La “ruggine” cui allude il film di Daniele Gaglianone è quella del “Castello”, un orribile ammasso di ferraglia industriale nell’estrema periferia della Torino dei ‘70. Un gruppo di bambini (tutti figli di emigrati, ça va sans dire) ha eletto la coppia di silos e il suo cortile a quartier generale. Ci sono, in particolare, Carmine, il “capo”, Cinzia e Sandro. La loro è la tipica infanzia di strada, a base di giochi “poveri”, piccole prevaricazioni e tenerezze ben più grandi. Gli adulti non c’entrano qui, perché Gaglianone mantiene la telecamera ad altezza di bambino, e quando la alza è solo per illuminare un macrocosmo di distacco e crudeltà – quella sì vera. Accade, infatti, che il nuovo medico della zona, il dottor Boldrini, si scopre essere un pedofilo assassino: ne fa fuori due, entrambe bambine, prima che sia fermato. Con le cattive: sotto gli occhi sgomenti di Cinzia e Sandro, Carmine riesce così ad evitare che la sorellina Betta sia la terza vittima.
Se i ragazzi hanno agito per conto loro è perché sapevano che, se l’avessero raccontato ai grandi, questi non gli avrebbero creduto. Del resto, come si può pensare che un uomo così elegante, laureato, sempre in giro in Mercedes, possa essere un assassino? La vicenda avrà sui tre esiti imprevedibili, lascerà cicatrici impossibili a rimarginarsi.
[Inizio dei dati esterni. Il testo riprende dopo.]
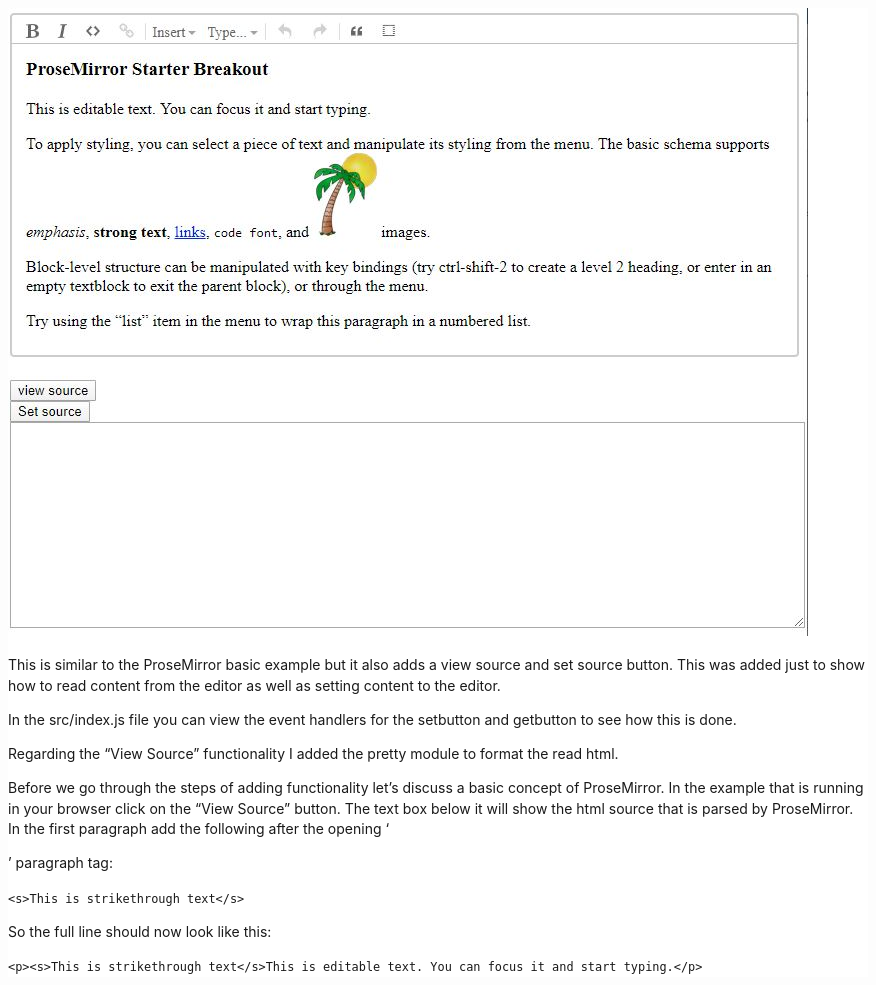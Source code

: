 ![](readmeImages/cap1.png)

This is similar to the ProseMirror basic example but it also adds a view source and set source button. This was added just to show how to read content from the editor as well as setting content to the editor.

In the src/index.js file you can view the event handlers for the setbutton and getbutton to see how this is done.

Regarding the “View Source” functionality I added the pretty module to format the read html.

Before we go through the steps of adding functionality let’s discuss a basic concept of ProseMirror. In the example that is running in your browser click on the “View Source” button. The text box below it will show the html source that is parsed by ProseMirror. In the first paragraph add the following after the opening ‘<p>’ paragraph tag:

`<s>This is strikethrough text</s>`

So the full line should now look like this:

```
<p><s>This is strikethrough text</s>This is editable text. You can focus it and start typing.</p>
```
Gaglianone inframmezza le scene dal passato con il racconto di una giornata nel presente. Carmine è in un bar: amareggiato, sconfitto dalla vita, per poco non viene fatto fuori da uno strozzino per un debito non saldato (fortuna c’è la sorella a proteggerlo). Sandro è a casa, a giocare con il figlio: ininterrottamente, con affetto, quasi a cercare di superare così il ricordo di un padre distante, freddo, che gli rimproverava sempre “ma quando crescerai?”. Cinzia, invece, fa l’insegnante. È a scuola, impegnata nello scrutinio di fine anno: se la prende con una coppia di colleghi che, ottusamente, ironizzano e sottovalutano le difficoltà di una ragazza vittima di abusi sessuali da parte del genitore. Eccola, dunque, fuor di metafora, la ruggine di cui parla Gaglianone: la memoria che i gesti quotidiani recano di un passato impossibile da dimenticare.
Ispirato al romanzo di Stefano Massaron, il film è fin troppo lento. Ma l’ambientazione, una sorta di deserto di scorie del “boom”, con tutto il suo corollario di degrado, miseria e depressione, e il modo in cui il puzzle prende forma, con scioltezza, fluidità, ne fanno comunque un buon esempio di cinema “dilatato” e “metafisico” (Inarritu docet). Con, forse, un sottotesto politico: Boldrini, infatti, è il simbolo di una borghesia impazzita e “cannibale”, che spezza i propri figli (del Sud). Ottimo il cast, con Timi e Mastandrea sugli scudi.